- [Problem]: Output every record word for word.

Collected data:
____

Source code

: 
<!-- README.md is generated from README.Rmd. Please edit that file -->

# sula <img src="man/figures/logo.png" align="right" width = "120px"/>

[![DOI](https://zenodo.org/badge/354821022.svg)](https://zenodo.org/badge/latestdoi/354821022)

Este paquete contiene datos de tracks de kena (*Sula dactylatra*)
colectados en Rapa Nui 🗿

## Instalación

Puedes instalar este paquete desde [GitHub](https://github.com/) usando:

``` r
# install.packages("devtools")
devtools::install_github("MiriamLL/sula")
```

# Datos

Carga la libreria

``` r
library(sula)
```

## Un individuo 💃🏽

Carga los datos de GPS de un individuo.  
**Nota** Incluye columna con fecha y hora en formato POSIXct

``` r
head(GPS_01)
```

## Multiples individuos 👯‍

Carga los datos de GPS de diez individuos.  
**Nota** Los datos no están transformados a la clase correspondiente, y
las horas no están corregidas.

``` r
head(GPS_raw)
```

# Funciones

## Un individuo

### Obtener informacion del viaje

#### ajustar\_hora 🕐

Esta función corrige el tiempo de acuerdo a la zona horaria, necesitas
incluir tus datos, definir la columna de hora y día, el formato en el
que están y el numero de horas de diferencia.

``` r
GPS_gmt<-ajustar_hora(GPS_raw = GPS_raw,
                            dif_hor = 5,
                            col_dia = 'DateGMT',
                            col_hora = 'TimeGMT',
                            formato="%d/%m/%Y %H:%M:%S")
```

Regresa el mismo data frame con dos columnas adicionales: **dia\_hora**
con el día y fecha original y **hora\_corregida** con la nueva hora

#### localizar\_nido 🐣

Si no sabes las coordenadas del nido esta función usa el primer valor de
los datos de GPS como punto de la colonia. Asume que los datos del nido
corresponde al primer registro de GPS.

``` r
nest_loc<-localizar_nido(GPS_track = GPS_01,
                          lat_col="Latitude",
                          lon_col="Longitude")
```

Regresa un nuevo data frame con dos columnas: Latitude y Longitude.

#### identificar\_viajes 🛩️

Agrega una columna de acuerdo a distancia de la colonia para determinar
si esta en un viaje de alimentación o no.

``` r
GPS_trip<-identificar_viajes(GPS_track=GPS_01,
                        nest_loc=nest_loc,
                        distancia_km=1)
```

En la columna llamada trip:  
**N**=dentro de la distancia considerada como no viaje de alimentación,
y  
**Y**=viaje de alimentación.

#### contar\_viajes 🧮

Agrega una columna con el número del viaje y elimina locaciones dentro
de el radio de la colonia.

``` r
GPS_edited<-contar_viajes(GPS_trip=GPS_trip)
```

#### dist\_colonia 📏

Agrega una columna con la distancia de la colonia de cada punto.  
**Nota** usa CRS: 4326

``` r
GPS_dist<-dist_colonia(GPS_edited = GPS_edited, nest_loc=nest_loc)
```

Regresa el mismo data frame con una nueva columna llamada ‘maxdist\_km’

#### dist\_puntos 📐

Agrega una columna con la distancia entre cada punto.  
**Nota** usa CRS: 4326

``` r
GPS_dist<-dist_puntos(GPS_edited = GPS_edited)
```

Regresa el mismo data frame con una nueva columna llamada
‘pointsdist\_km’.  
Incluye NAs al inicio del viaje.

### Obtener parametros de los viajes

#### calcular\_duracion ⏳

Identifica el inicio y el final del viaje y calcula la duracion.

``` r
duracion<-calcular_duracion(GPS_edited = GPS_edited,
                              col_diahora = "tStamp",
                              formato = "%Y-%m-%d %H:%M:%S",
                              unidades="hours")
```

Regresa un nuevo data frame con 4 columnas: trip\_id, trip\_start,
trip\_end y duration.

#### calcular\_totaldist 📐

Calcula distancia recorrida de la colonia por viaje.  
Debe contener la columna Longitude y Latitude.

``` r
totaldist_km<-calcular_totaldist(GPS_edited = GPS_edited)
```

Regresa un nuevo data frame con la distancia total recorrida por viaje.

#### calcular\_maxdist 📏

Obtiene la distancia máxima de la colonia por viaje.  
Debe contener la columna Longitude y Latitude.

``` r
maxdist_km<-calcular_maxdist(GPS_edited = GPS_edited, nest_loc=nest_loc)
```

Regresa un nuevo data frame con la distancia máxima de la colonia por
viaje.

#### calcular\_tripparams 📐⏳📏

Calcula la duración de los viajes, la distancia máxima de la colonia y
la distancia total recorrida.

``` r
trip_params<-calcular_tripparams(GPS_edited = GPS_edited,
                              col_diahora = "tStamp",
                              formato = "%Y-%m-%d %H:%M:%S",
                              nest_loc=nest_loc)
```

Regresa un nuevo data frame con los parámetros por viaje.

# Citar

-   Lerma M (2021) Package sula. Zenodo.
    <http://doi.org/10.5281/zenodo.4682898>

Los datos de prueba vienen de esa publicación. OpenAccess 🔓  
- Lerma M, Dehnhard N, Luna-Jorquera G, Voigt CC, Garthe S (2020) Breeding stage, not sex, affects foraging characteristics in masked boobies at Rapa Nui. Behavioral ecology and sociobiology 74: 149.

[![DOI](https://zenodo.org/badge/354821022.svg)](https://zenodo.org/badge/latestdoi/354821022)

____

- [Expected output]:
Source code

: 
<!-- README.md is generated from README.Rmd. Please edit that file -->

# sula <img src="man/figures/logo.png" align="right" width = "120px"/>

[![DOI](https://zenodo.org/badge/354821022.svg)](https://zenodo.org/badge/latestdoi/354821022)

Este paquete contiene datos de tracks de kena (*Sula dactylatra*)
colectados en Rapa Nui 🗿

## Instalación

Puedes instalar este paquete desde [GitHub](https://github.com/) usando:

``` r
# install.packages("devtools")
devtools::install_github("MiriamLL/sula")
```

# Datos

Carga la libreria

``` r
library(sula)
```

## Un individuo 💃🏽

Carga los datos de GPS de un individuo.  
**Nota** Incluye columna con fecha y hora en formato POSIXct

``` r
head(GPS_01)
```

## Multiples individuos 👯‍

Carga los datos de GPS de diez individuos.  
**Nota** Los datos no están transformados a la clase correspondiente, y
las horas no están corregidas.

``` r
head(GPS_raw)
```

# Funciones

## Un individuo

### Obtener informacion del viaje

#### ajustar\_hora 🕐

Esta función corrige el tiempo de acuerdo a la zona horaria, necesitas
incluir tus datos, definir la columna de hora y día, el formato en el
que están y el numero de horas de diferencia.

``` r
GPS_gmt<-ajustar_hora(GPS_raw = GPS_raw,
                            dif_hor = 5,
                            col_dia = 'DateGMT',
                            col_hora = 'TimeGMT',
                            formato="%d/%m/%Y %H:%M:%S")
```

Regresa el mismo data frame con dos columnas adicionales: **dia\_hora**
con el día y fecha original y **hora\_corregida** con la nueva hora

#### localizar\_nido 🐣

Si no sabes las coordenadas del nido esta función usa el primer valor de
los datos de GPS como punto de la colonia. Asume que los datos del nido
corresponde al primer registro de GPS.

``` r
nest_loc<-localizar_nido(GPS_track = GPS_01,
                          lat_col="Latitude",
                          lon_col="Longitude")
```

Regresa un nuevo data frame con dos columnas: Latitude y Longitude.

#### identificar\_viajes 🛩️

Agrega una columna de acuerdo a distancia de la colonia para determinar
si esta en un viaje de alimentación o no.

``` r
GPS_trip<-identificar_viajes(GPS_track=GPS_01,
                        nest_loc=nest_loc,
                        distancia_km=1)
```

En la columna llamada trip:  
**N**=dentro de la distancia considerada como no viaje de alimentación,
y  
**Y**=viaje de alimentación.

#### contar\_viajes 🧮

Agrega una columna con el número del viaje y elimina locaciones dentro
de el radio de la colonia.

``` r
GPS_edited<-contar_viajes(GPS_trip=GPS_trip)
```

#### dist\_colonia 📏

Agrega una columna con la distancia de la colonia de cada punto.  
**Nota** usa CRS: 4326

``` r
GPS_dist<-dist_colonia(GPS_edited = GPS_edited, nest_loc=nest_loc)
```

Regresa el mismo data frame con una nueva columna llamada ‘maxdist\_km’

#### dist\_puntos 📐

Agrega una columna con la distancia entre cada punto.  
**Nota** usa CRS: 4326

``` r
GPS_dist<-dist_puntos(GPS_edited = GPS_edited)
```

Regresa el mismo data frame con una nueva columna llamada
‘pointsdist\_km’.  
Incluye NAs al inicio del viaje.

### Obtener parametros de los viajes

#### calcular\_duracion ⏳

Identifica el inicio y el final del viaje y calcula la duracion.

``` r
duracion<-calcular_duracion(GPS_edited = GPS_edited,
                              col_diahora = "tStamp",
                              formato = "%Y-%m-%d %H:%M:%S",
                              unidades="hours")
```

Regresa un nuevo data frame con 4 columnas: trip\_id, trip\_start,
trip\_end y duration.

#### calcular\_totaldist 📐

Calcula distancia recorrida de la colonia por viaje.  
Debe contener la columna Longitude y Latitude.

``` r
totaldist_km<-calcular_totaldist(GPS_edited = GPS_edited)
```

Regresa un nuevo data frame con la distancia total recorrida por viaje.

#### calcular\_maxdist 📏

Obtiene la distancia máxima de la colonia por viaje.  
Debe contener la columna Longitude y Latitude.

``` r
maxdist_km<-calcular_maxdist(GPS_edited = GPS_edited, nest_loc=nest_loc)
```

Regresa un nuevo data frame con la distancia máxima de la colonia por
viaje.

#### calcular\_tripparams 📐⏳📏

Calcula la duración de los viajes, la distancia máxima de la colonia y
la distancia total recorrida.

``` r
trip_params<-calcular_tripparams(GPS_edited = GPS_edited,
                              col_diahora = "tStamp",
                              formato = "%Y-%m-%d %H:%M:%S",
                              nest_loc=nest_loc)
```

Regresa un nuevo data frame con los parámetros por viaje.

# Citar

-   Lerma M (2021) Package sula. Zenodo.
    <http://doi.org/10.5281/zenodo.4682898>

Los datos de prueba vienen de esa publicación. OpenAccess 🔓  
- Lerma M, Dehnhard N, Luna-Jorquera G, Voigt CC, Garthe S (2020) Breeding stage, not sex, affects foraging characteristics in masked boobies at Rapa Nui. Behavioral ecology and sociobiology 74: 149.

[![DOI](https://zenodo.org/badge/354821022.svg)](https://zenodo.org/badge/latestdoi/354821022)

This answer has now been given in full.